A seasoned traveller, Song has whittled away countless hours in transit all over the world. But back in the 1980s and earlier, airports were little more than “glorified bus stops”, as he is fond of putting it, and hours-long transits were torturous affairs. As an investment banker, he could not afford to be disconnected from the global markets, even in transit. “It was a really bad experience for me, trying to get any work done in an airport,” he says.

The experience took a toll on him. But more importantly, it planted the seeds of a lucrative idea in the back of his mind.

“I realised just how uncomfortable and tiring the entire transit process was. Transit periods could last tens of hours and you were just stuck in an uncomfortable seat. Hotels were available outside the airports, but you could never book a room in less than 24 hours. There was a real gap to be filled here,” says Song.

These little observations, built up over years of international travel, convinced him that there was an untapped, multibillion-dollar opportunity in the independent airport lounge and lounge management business.

In 1998, he started the world’s first independent airport lounge. Known as Plaza Premium Lounge, it was situated at the then newly opened Kuala Lumpur International Airport. The lounge provided a range of services to passengers in transit, including dining, meet and greet services, relaxation and massage treatments and shower facilities. The services were available to all passengers, regardless of their affluence or flight class.
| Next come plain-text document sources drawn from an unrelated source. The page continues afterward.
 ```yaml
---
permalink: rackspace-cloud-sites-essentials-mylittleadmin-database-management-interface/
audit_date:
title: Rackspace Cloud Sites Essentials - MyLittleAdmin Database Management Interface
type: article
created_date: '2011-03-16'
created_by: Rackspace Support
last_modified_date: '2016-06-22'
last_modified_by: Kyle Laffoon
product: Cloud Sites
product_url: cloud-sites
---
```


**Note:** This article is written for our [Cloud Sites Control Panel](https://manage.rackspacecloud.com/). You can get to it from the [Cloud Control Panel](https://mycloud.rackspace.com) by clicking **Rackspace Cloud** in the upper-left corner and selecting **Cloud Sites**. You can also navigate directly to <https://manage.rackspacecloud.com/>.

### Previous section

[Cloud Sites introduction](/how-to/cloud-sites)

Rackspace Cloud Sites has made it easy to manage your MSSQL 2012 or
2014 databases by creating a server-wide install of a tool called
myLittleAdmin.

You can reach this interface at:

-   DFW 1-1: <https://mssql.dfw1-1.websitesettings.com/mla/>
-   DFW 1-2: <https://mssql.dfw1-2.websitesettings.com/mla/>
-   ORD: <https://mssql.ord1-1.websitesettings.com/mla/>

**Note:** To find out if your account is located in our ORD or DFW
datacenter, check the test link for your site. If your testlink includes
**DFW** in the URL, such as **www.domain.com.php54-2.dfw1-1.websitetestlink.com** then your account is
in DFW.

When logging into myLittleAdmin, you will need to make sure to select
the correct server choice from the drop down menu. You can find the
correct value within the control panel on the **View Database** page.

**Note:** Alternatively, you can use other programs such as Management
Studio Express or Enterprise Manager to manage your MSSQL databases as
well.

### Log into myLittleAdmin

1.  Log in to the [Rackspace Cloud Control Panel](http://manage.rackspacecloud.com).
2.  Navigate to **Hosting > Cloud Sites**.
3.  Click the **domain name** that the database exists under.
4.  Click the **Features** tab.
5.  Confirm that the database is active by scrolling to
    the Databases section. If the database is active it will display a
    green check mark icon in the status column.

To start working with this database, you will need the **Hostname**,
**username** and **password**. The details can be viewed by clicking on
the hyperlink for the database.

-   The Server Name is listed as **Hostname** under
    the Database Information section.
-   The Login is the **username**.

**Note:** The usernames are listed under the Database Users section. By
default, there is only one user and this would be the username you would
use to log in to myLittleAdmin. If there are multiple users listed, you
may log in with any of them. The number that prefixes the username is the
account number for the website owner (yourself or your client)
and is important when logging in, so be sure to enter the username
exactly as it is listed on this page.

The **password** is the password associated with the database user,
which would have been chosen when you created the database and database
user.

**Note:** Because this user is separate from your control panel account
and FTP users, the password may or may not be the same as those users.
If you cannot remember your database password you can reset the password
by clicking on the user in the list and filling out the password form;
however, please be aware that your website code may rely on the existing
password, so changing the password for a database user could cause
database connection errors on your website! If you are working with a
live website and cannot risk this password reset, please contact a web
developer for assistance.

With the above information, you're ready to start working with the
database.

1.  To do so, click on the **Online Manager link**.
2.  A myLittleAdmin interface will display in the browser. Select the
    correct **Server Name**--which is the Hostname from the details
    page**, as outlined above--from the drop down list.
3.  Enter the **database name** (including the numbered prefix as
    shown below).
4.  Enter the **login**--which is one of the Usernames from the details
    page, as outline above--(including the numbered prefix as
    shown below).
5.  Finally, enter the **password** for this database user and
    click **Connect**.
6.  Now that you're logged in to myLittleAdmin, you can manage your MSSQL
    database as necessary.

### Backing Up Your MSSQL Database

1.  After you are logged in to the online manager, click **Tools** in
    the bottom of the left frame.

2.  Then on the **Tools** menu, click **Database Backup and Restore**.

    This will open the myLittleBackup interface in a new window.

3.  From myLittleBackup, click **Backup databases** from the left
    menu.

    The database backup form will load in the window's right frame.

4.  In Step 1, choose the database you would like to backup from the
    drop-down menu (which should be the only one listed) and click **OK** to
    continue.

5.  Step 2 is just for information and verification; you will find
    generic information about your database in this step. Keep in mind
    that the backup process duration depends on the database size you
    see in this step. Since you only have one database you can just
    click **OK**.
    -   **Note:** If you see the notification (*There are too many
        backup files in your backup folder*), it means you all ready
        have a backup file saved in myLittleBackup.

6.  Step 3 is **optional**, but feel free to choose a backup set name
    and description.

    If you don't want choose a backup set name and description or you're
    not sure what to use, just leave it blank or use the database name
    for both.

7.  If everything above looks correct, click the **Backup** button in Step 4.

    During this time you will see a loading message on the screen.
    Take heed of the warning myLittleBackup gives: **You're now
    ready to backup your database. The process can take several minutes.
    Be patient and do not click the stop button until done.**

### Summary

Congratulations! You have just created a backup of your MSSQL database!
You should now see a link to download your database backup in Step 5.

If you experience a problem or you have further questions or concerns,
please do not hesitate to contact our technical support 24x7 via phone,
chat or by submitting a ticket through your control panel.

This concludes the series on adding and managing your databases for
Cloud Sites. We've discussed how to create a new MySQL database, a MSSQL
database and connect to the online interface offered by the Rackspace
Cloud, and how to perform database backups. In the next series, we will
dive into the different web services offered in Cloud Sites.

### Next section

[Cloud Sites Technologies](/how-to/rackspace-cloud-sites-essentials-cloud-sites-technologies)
Today, Plaza Premium Lounge is available in more than 150 locations at 36 international airports. This privately held, Malaysian-led business serves millions of weary travellers in 16 countries, and counting.

The brand is now the mainstay of global travel. But back in 1998, an independently managed airport lounge business was unthinkable. The world’s first ever airport lounge dates back to the 1930’s with American Airlines being one of the first to pioneer the concept. It offered airport lounge services exclusively to their commercially important passengers (CIP).

“Economy class passengers were never perceived as being qualified for these services. This was the prevailing mentality in the travel industry for decades,” he says.

When Song first talked to airports, they were adamant that lounge services were only for CIPs. “This stigma had been long entrenched in the airline industry. I had to persuade the airlines to look past this, and that was not easy,” he says.

But he proved all the major airlines wrong and made an emphatic business case with KLIA. Plaza Premium Lounge KLIA was a runaway success. Song had proved that there were potentially millions of travellers who wanted to avail themselves of the kinds of services he aspired to provide. Unsurprisingly, the first 10 years of Plaza Premium Lounge were characterised by rapid expansion to other international airports.

“Airports are highly controlled businesses. Of course, if you have existing relationships [with the right people], you can easily make inroads into the business. However, I had none of these connections. I was not part of the travel and service industries when I started Plaza Premium Lounge. The onus was on me to bring real value to the airports that I wanted to penetrate,” says Song.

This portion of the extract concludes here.